Neosędzia blokuje stosowanie kontroli operacyjnej w śledztwach, podważając uprawnienia nowego kierownictwa prokuratury - potwierdził rzecznik Prokuratury Krajowej. Jak pisze "Gazeta Wyborcza", chodzi o Stanisława Zduna, wiceszefa neo-KRS.
Szef Związku Zawodowego Prokuratorów i Pracowników Prokuratury Jacek Skała, awansowany za czasów Zbigniewa Ziobry, zaalarmował w mediach społecznościowych o "paraliżu najpoważniejszych śledztw".
"Ostatnie 2 tygodnie to ponad 30 odmów zastosowania kontroli operacyjnej. Chodzi m.in. o handel setkami kg narkotyków. Powód? Wnioski pochodzą od osoby nieuprawnionej. Świat przestępczy triumfuje" - napisał.
Prokuratura Krajowa: było kilkadziesiąt odmów, ale paraliżu nie ma
Rzecznik Prokuratury Krajowej Przemysław Nowak w oświadczeniu, które opublikowała "Gazeta Wyborcza", potwierdził, że "Sąd Okręgowy w Warszawie w kilkudziesięciu przypadkach wydał w ciągu kilku dni postanowienia o odmowie zastosowania kontroli operacyjnych".
Dodał, że wszystkie odmowne postanowienia wydał "ten sam sędzia, powołany na stanowisko w wyniku procesu nominacyjnego, którego poprawność wzbudza poważne wątpliwości (na wniosek tak zwanej neo-KRS)".
Prokurator Nowak zaznaczył, że postanowienia nie są prawomocne, zostały już zaskarżone, a to nie prowadzi do "paraliżu", o którym pisał Skała.
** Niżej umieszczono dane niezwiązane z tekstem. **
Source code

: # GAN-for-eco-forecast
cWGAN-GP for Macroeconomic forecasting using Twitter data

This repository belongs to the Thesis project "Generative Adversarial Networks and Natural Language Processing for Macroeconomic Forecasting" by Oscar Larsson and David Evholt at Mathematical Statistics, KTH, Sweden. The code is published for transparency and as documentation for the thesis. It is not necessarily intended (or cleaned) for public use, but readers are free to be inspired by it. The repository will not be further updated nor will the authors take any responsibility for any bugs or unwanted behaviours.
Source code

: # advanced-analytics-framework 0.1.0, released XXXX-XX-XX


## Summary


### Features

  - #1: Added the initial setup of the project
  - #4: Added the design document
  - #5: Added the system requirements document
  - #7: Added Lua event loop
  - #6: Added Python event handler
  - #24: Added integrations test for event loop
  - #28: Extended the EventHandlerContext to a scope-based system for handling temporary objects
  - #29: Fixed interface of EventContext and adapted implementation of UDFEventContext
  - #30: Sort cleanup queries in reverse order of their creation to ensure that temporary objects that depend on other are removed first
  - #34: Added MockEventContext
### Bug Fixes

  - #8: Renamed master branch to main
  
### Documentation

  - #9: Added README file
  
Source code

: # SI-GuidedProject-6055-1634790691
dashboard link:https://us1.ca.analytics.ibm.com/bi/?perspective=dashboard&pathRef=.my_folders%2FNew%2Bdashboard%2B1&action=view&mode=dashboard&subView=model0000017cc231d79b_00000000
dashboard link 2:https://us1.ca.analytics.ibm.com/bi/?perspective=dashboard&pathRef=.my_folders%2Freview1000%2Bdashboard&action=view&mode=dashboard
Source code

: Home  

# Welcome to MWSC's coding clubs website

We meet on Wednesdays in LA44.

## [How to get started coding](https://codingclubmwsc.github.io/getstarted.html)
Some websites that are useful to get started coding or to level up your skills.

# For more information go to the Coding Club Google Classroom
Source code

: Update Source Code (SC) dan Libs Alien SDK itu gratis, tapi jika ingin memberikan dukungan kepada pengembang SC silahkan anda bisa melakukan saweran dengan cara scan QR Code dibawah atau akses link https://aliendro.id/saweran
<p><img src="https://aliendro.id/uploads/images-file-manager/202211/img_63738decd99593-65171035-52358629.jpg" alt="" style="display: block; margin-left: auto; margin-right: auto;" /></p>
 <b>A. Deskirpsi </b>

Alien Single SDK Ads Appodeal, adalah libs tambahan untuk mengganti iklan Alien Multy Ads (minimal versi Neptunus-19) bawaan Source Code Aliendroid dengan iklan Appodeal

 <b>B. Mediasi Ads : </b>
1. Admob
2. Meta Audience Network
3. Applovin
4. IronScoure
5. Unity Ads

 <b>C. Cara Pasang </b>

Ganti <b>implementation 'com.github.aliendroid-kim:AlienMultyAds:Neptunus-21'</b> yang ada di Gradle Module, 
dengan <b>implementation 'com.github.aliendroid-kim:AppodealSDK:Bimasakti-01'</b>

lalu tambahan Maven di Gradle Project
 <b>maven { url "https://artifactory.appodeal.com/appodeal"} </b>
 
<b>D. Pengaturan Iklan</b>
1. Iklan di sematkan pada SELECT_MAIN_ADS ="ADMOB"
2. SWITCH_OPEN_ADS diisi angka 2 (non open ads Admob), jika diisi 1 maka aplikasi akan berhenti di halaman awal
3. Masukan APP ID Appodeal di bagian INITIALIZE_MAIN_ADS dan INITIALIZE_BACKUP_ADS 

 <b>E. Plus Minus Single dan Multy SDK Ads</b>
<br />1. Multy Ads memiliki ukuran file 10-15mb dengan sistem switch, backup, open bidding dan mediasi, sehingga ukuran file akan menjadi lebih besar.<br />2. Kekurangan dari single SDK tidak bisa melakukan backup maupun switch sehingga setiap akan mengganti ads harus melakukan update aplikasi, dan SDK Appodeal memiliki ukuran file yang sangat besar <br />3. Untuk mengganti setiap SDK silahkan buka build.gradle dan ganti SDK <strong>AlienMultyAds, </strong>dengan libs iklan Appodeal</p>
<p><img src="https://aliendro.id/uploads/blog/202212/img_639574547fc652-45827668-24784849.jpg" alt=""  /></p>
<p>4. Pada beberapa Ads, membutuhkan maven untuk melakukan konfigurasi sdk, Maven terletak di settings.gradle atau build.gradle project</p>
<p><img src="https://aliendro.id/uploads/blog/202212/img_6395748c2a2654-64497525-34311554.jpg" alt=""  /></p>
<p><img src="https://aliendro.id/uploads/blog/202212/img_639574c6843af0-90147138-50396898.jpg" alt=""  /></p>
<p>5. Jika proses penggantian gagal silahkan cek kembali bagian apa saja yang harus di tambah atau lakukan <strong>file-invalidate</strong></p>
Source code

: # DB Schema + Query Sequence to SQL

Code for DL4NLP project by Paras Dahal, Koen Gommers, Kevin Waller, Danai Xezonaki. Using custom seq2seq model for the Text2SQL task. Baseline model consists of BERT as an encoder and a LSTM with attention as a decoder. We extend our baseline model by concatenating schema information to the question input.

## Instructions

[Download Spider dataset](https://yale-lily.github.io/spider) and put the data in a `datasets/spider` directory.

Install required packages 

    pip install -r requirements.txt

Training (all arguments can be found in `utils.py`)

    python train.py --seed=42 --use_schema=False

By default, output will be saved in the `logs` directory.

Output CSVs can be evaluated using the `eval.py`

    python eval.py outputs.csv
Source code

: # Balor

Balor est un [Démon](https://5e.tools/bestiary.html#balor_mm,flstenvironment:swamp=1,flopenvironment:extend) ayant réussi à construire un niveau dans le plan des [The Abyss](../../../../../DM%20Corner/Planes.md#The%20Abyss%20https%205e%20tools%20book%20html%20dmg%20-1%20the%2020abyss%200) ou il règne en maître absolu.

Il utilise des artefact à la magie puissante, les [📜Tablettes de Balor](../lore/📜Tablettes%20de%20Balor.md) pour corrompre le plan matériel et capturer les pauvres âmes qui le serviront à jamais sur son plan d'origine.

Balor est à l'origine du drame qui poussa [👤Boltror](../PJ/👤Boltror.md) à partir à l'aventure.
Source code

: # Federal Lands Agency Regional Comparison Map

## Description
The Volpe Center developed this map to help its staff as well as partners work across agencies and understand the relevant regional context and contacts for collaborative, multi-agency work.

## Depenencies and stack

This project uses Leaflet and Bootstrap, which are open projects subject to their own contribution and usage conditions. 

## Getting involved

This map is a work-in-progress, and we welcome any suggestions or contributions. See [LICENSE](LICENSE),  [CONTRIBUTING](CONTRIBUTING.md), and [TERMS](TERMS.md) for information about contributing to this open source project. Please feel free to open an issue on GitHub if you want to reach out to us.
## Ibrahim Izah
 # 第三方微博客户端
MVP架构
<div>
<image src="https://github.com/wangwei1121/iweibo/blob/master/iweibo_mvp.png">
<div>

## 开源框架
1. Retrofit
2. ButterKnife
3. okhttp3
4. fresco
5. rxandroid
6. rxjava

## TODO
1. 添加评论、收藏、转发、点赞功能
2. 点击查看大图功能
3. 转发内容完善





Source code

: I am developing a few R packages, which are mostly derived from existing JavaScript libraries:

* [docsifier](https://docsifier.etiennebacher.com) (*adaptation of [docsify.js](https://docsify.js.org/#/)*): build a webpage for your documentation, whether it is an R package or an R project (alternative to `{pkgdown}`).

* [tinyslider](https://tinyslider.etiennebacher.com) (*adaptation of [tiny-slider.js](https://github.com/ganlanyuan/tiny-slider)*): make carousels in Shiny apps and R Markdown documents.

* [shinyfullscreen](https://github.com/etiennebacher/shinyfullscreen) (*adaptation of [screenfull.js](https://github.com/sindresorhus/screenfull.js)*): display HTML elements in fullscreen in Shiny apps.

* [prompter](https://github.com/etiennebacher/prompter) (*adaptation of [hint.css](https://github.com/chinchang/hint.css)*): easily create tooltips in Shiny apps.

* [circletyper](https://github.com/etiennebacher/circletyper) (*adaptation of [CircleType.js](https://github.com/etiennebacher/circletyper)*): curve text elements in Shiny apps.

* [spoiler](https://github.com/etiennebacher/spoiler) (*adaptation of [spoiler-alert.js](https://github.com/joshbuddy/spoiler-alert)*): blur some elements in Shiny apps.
Jak wyjaśnił, rzeczony sędzia "uznał, że wnioski o zastosowanie kontroli operacyjnych pochodzą od osoby nieuprawnionej". - W wydanych postanowieniach nie kwestionuje jednakże uprawnień Prokuratora Krajowego Dariusza Korneluka, ale upoważnienia innych zastępców Prokuratora Generalnego (którzy wyrazili pisemną zgodę na skierowanie wniosków) - dodał.
Jak pisze "Gazeta Wyborcza", odmawianie kontroli operacyjnej to "kolejna odsłona konfrontacji", w której neosędziowie kwestionują status nowego kierownictwa prokuratury zmienionego przez ministra sprawiedliwości Adama Bodnara.
"GW": za wydawaniem odmów stoi neosędzia Stanisław Zdun
Według ustaleń "Gazety Wyborczej" za wydawaniem odmów stoi neosędzia Stanisław Zdun, który jest członkiem i wiceprzewodniczącym upolitycznionej KRS.
Wnioski o kontrolę operacyjną kierują do sądu szefowie służb za zgodą prokuratora krajowego. Prokurator krajowy jest pierwszym zastępcą prokuratora generalnego. Poza tym jest też kilkoro innych zastępców prokuratora generalnego, którzy zajmują się poszczególnymi zagadnieniami.
To właśnie uprawnienia innych zastępców - pisze "GW" - a nie samego prokuratora krajowego kwestionuje Zdun. Dlaczego?
"Za czasów p.o. PK Jacek Bilewicza (poprzednika obecnego prokuratora krajowego - red.) wydano zarządzenie, zgodnie z którym kompetencje te realizować mieli inni zastępcy prokuratora generalnego" - wyjaśnia dziennik.
Według informacji "GW", "rozstrzygnięcia te w praktyce podejmowała Beata Marczak, która jest jednym z zastępców prokuratora generalnego jeszcze z nadania Ziobry i w PK odpowiada za walkę z przestępczością zorganizowaną".